[[ RECORD EXTRACTS open ]]
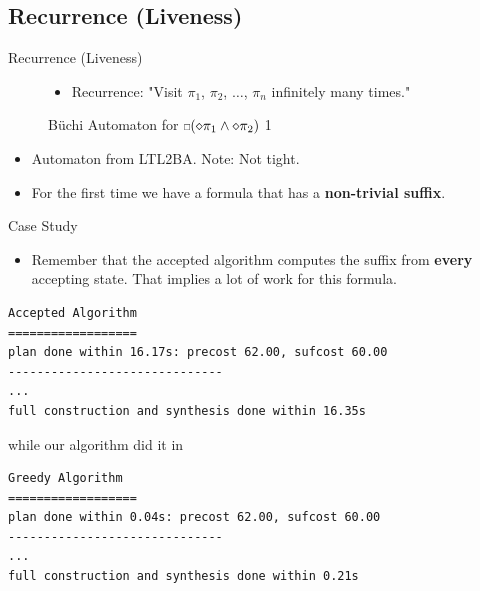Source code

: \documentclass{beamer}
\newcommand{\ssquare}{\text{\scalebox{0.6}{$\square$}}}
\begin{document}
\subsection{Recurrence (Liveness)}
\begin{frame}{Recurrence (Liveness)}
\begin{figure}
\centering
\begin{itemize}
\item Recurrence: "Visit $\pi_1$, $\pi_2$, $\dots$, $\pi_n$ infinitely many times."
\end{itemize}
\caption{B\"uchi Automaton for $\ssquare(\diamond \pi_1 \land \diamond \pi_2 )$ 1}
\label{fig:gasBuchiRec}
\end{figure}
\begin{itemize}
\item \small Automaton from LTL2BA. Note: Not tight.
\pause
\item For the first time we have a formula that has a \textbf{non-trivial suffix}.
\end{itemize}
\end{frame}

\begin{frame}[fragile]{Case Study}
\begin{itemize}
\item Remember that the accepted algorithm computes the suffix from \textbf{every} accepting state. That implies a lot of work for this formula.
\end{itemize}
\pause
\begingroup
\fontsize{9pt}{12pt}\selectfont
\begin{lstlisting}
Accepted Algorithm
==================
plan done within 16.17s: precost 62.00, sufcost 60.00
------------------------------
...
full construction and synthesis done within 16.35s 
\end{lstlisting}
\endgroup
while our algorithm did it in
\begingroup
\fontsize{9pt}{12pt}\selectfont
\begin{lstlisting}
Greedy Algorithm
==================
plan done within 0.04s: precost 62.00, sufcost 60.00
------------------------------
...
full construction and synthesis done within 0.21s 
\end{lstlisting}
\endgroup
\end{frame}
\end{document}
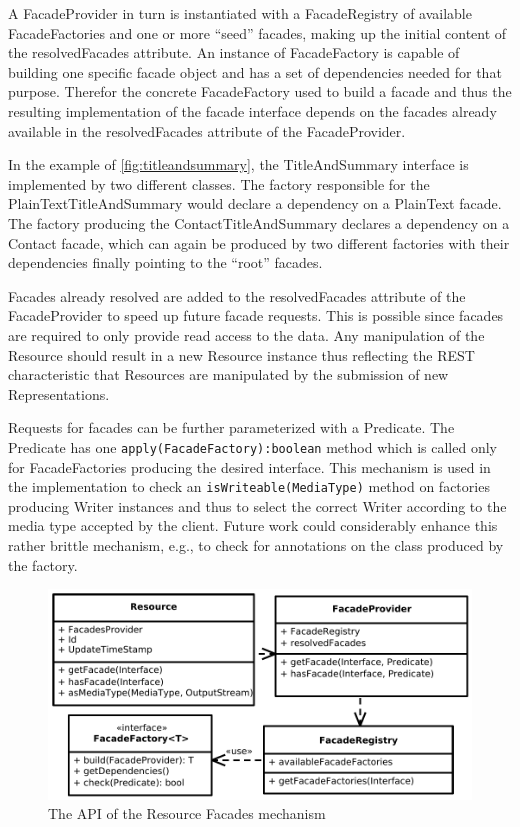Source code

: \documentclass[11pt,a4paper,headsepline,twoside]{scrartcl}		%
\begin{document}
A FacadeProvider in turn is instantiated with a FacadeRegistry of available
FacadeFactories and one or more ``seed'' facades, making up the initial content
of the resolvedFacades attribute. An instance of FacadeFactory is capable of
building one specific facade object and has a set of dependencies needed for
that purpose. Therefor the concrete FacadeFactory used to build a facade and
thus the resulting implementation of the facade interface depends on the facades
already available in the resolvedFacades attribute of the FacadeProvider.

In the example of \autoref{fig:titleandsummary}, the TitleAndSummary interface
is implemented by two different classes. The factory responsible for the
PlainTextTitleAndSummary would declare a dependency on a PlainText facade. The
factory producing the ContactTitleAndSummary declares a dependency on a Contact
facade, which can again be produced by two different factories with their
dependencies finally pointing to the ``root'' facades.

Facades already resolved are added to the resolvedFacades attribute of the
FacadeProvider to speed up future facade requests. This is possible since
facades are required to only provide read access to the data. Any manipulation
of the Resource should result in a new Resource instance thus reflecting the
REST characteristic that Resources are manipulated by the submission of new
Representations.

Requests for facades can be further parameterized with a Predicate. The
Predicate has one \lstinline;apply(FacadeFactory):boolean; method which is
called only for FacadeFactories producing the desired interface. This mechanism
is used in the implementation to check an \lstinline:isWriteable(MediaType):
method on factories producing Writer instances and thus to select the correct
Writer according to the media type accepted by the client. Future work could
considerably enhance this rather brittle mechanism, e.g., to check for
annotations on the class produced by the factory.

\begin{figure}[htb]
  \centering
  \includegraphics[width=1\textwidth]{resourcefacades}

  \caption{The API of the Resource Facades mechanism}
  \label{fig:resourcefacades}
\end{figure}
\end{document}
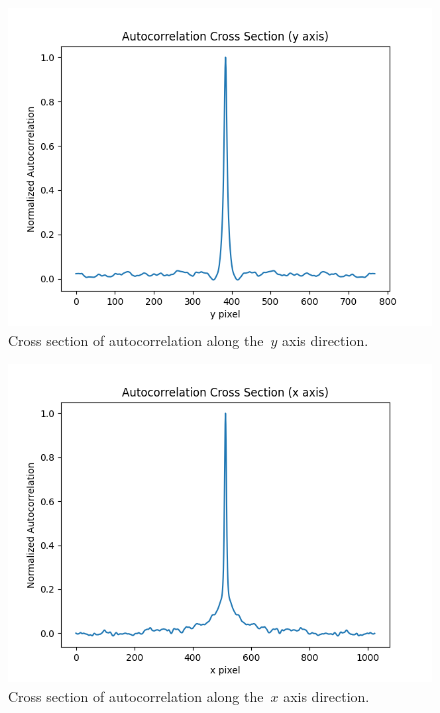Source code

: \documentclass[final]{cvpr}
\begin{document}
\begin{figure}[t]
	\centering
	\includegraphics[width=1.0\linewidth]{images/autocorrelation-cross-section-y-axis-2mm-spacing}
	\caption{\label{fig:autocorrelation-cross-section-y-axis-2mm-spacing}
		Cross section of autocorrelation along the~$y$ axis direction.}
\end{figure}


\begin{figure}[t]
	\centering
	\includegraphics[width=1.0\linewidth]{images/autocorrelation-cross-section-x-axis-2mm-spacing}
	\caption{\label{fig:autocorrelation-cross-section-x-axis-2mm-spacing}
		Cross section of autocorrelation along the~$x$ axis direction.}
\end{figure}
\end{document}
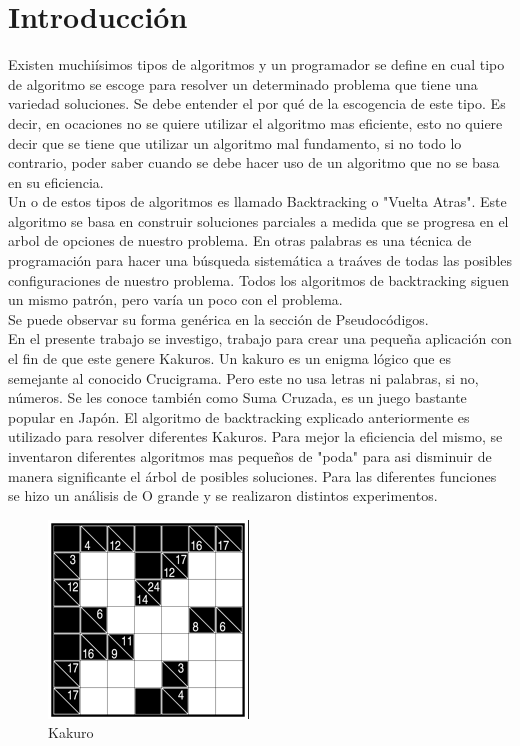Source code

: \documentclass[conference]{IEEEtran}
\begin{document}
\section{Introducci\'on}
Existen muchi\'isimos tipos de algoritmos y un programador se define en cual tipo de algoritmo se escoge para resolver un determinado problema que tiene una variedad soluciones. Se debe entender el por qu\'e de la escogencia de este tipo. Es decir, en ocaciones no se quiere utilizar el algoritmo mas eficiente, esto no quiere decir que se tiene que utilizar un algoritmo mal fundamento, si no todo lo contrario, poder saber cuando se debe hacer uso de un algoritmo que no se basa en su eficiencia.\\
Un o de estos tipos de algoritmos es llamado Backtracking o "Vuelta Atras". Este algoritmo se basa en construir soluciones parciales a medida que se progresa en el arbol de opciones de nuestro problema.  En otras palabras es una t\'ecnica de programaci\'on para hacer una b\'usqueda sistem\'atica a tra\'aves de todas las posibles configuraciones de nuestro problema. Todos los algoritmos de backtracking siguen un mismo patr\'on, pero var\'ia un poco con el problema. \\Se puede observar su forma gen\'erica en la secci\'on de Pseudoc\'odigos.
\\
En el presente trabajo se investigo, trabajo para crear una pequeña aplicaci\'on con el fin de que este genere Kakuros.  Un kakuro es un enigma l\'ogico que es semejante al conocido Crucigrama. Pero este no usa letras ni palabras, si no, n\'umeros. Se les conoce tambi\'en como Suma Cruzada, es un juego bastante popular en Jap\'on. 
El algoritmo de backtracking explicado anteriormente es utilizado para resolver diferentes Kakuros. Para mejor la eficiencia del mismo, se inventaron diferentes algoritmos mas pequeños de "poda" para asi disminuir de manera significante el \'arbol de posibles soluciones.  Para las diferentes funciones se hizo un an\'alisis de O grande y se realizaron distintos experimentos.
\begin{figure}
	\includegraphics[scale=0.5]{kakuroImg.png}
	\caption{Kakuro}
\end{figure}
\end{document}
[[ RECORD EXTRACTS closed ]]
[[ RECORD EXTRACTS open ]]
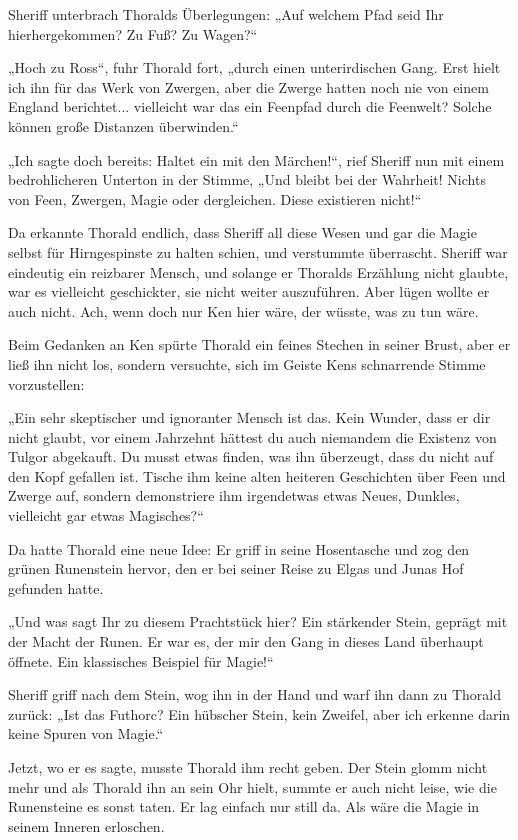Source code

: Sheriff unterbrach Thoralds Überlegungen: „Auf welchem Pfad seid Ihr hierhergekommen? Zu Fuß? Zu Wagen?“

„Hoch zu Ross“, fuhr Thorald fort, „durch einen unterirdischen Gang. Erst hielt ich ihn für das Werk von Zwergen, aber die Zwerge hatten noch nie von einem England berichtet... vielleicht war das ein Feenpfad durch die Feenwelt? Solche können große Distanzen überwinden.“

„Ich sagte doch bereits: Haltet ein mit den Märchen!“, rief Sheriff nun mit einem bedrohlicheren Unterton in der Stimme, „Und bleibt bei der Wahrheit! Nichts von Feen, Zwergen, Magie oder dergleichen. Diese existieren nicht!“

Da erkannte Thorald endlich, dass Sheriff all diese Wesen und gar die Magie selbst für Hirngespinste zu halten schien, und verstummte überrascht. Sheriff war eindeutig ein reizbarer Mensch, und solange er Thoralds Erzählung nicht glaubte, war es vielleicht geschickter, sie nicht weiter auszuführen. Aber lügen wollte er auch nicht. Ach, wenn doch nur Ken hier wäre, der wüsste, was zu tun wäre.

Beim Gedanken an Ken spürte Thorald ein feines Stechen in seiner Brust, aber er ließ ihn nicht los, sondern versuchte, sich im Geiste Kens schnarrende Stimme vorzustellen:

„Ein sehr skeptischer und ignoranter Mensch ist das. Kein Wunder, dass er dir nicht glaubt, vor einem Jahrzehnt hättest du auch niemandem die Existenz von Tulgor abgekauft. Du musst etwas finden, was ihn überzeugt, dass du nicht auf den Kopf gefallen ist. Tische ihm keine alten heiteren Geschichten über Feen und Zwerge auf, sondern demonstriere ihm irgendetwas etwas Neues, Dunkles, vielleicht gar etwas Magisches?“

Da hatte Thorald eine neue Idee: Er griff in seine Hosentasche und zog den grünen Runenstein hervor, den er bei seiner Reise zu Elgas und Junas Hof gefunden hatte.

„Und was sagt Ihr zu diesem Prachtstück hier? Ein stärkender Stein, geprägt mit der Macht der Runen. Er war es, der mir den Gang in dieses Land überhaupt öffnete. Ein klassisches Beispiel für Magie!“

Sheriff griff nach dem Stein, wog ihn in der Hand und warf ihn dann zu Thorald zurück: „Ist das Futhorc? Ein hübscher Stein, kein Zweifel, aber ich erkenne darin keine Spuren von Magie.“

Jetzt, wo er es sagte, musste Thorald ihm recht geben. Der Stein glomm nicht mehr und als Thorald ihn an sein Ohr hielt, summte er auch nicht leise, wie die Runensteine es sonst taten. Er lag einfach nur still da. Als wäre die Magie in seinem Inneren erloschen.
[[ RECORD EXTRACTS closed ]]
# [TASK TO CARRY OUT]
Look over the listing. Pull out every line with the string "direction" in it.

# [RESULT OF THE EXERCISE]
		Cross section of autocorrelation along the~$y$ axis direction.}
		Cross section of autocorrelation along the~$x$ axis direction.}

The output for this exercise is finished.